Source data
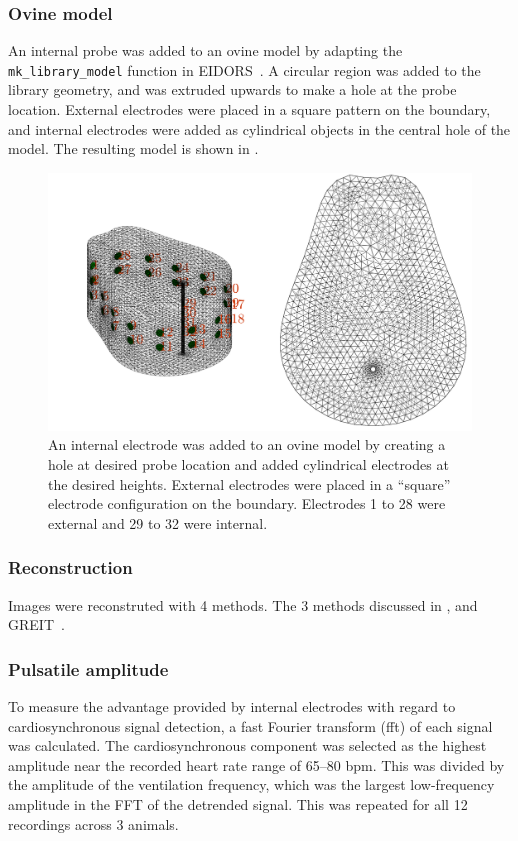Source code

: \subsubsection{Ovine model}
An internal probe was added to an ovine model by adapting the 
\verb!mk_library_model!
function in EIDORS~\parencite{adler_eidors_2017}. A circular region was added to the
library geometry, and was extruded upwards to make a hole at the probe location. 
External electrodes were placed in a square pattern on the boundary, and internal
electrodes were added as cylindrical objects in the central hole of the model.
The resulting model is shown in .

\begin{figure}
    \centering
	\includegraphics[width=\textwidth]{chapter7-internal_elec_motion/imgs/lamb_model.pdf} 
	\caption[Ovine model with internal probe]{\label{fig:internal_lamb_model} 
	An internal electrode was added to an ovine model by creating a hole at desired probe
	location and added cylindrical electrodes at the desired heights. External electrodes
	were placed in a ``square'' electrode configuration on the boundary. Electrodes 1 to 28 were 
	external and 29 to 32 were internal.}
\end{figure}

\subsubsection{Reconstruction}
Images were reconstruted with 4 methods. The 3 methods discussed in , 
and GREIT~\parencite{grychtol_3d_2016}.

\subsubsection{Pulsatile amplitude}
To measure the advantage provided by internal electrodes with regard to cardiosynchronous
signal detection, 
a fast Fourier transform (\acrshort{fft}) of each signal was calculated. 
The cardiosynchronous component was selected as the highest 
amplitude near the recorded heart rate range of 65--80 bpm.
This was divided by the amplitude of the ventilation frequency, which was the largest
low-frequency amplitude in the FFT of the detrended signal. 
This was repeated for all 12 recordings across 3 animals.

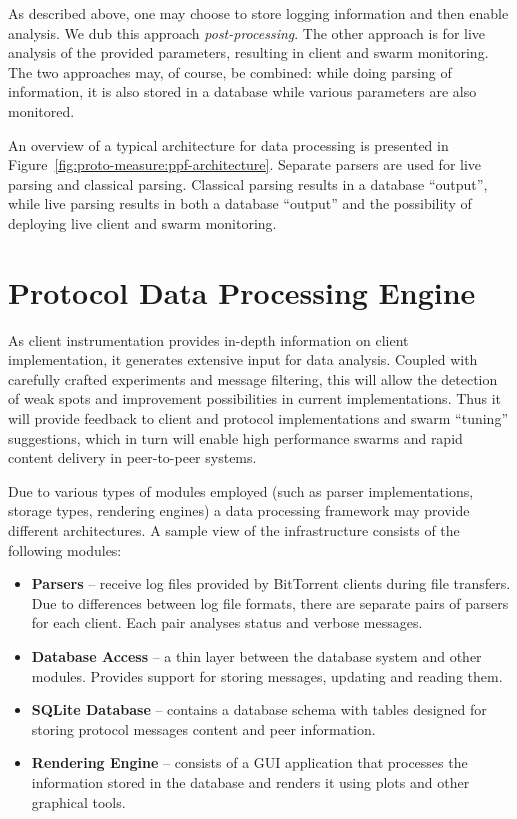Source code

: As described above, one may choose to store logging information and then
enable analysis. We dub this approach \textit{post-processing}. The other
approach is for live analysis of the provided parameters, resulting in client
and swarm monitoring. The two approaches may, of course, be combined: while
doing parsing of information, it is also stored in a database while various
parameters are also monitored.

An overview of a typical architecture for data processing is presented in
Figure~\ref{fig:proto-measure:ppf-architecture}. Separate parsers are used for live parsing and
classical parsing. Classical parsing results in a database ``output'', while
live parsing results in both a database ``output'' and the possibility of
deploying live client and swarm monitoring.

\section{Protocol Data Processing Engine}
\label{sec:proto-measure:data-processing}

As client instrumentation provides in-depth information on client
implementation, it generates extensive input for data analysis. Coupled
with carefully crafted experiments and message filtering, this will allow
the detection of weak spots and improvement possibilities in current
implementations. Thus it will provide feedback to client and protocol
implementations and swarm ``tuning'' suggestions, which in turn will enable
high performance swarms and rapid content delivery in peer-to-peer systems.

Due to various types of modules employed (such as parser implementations,
storage types, rendering engines) a data processing framework may provide
different architectures. A sample view of the infrastructure consists of the
following modules:

\begin{itemize}
  \item \textbf{Parsers} -- receive log files provided by BitTorrent
clients during file transfers. Due to differences between log file formats,
there are separate pairs of parsers for each client. Each pair analyses status
and verbose messages.
  \item \textbf{Database Access} -- a thin layer between the database system and
other modules. Provides support for storing messages, updating and reading
them.
  \item \textbf{SQLite Database} -- contains a database schema with tables
designed for storing protocol messages content and peer information.
  \item \textbf{Rendering Engine} -- consists of a GUI application that
processes the information stored in the database and renders it using plots
and other graphical tools.
\end{itemize}

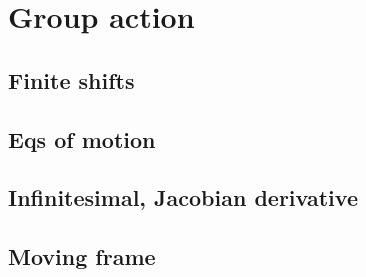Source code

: \subsection{\CLe}


\section{Group action}

\subsection{Finite shifts}
\subsection{Eqs of motion}
\subsection{Infinitesimal, Jacobian derivative}
\subsection{Moving frame}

## Exercise goal:
Transcribe the whole of the data exactly, minus any pictures.

## Problem solution:
Source code

: \subsubsection{Ovine model}
An internal probe was added to an ovine model by adapting the 
\verb!mk_library_model!
function in EIDORS~\parencite{adler_eidors_2017}. A circular region was added to the
library geometry, and was extruded upwards to make a hole at the probe location. 
External electrodes were placed in a square pattern on the boundary, and internal
electrodes were added as cylindrical objects in the central hole of the model.
The resulting model is shown in .

\begin{figure}
    \centering
	\includegraphics[width=\textwidth]{chapter7-internal_elec_motion/imgs/lamb_model.pdf} 
	\caption[Ovine model with internal probe]{\label{fig:internal_lamb_model} 
	An internal electrode was added to an ovine model by creating a hole at desired probe
	location and added cylindrical electrodes at the desired heights. External electrodes
	were placed in a ``square'' electrode configuration on the boundary. Electrodes 1 to 28 were 
	external and 29 to 32 were internal.}
\end{figure}

\subsubsection{Reconstruction}
Images were reconstruted with 4 methods. The 3 methods discussed in , 
and GREIT~\parencite{grychtol_3d_2016}.

\subsubsection{Pulsatile amplitude}
To measure the advantage provided by internal electrodes with regard to cardiosynchronous
signal detection, 
a fast Fourier transform (\acrshort{fft}) of each signal was calculated. 
The cardiosynchronous component was selected as the highest 
amplitude near the recorded heart rate range of 65--80 bpm.
This was divided by the amplitude of the ventilation frequency, which was the largest
low-frequency amplitude in the FFT of the detrended signal. 
This was repeated for all 12 recordings across 3 animals.

Source code

: As described above, one may choose to store logging information and then
enable analysis. We dub this approach \textit{post-processing}. The other
approach is for live analysis of the provided parameters, resulting in client
and swarm monitoring. The two approaches may, of course, be combined: while
doing parsing of information, it is also stored in a database while various
parameters are also monitored.

An overview of a typical architecture for data processing is presented in
Figure~\ref{fig:proto-measure:ppf-architecture}. Separate parsers are used for live parsing and
classical parsing. Classical parsing results in a database ``output'', while
live parsing results in both a database ``output'' and the possibility of
deploying live client and swarm monitoring.

\section{Protocol Data Processing Engine}
\label{sec:proto-measure:data-processing}

As client instrumentation provides in-depth information on client
implementation, it generates extensive input for data analysis. Coupled
with carefully crafted experiments and message filtering, this will allow
the detection of weak spots and improvement possibilities in current
implementations. Thus it will provide feedback to client and protocol
implementations and swarm ``tuning'' suggestions, which in turn will enable
high performance swarms and rapid content delivery in peer-to-peer systems.

Due to various types of modules employed (such as parser implementations,
storage types, rendering engines) a data processing framework may provide
different architectures. A sample view of the infrastructure consists of the
following modules:

\begin{itemize}
  \item \textbf{Parsers} -- receive log files provided by BitTorrent
clients during file transfers. Due to differences between log file formats,
there are separate pairs of parsers for each client. Each pair analyses status
and verbose messages.
  \item \textbf{Database Access} -- a thin layer between the database system and
other modules. Provides support for storing messages, updating and reading
them.
  \item \textbf{SQLite Database} -- contains a database schema with tables
designed for storing protocol messages content and peer information.
  \item \textbf{Rendering Engine} -- consists of a GUI application that
processes the information stored in the database and renders it using plots
and other graphical tools.
\end{itemize}

Source code

: \subsection{\CLe}


\section{Group action}

\subsection{Finite shifts}
\subsection{Eqs of motion}
\subsection{Infinitesimal, Jacobian derivative}
\subsection{Moving frame}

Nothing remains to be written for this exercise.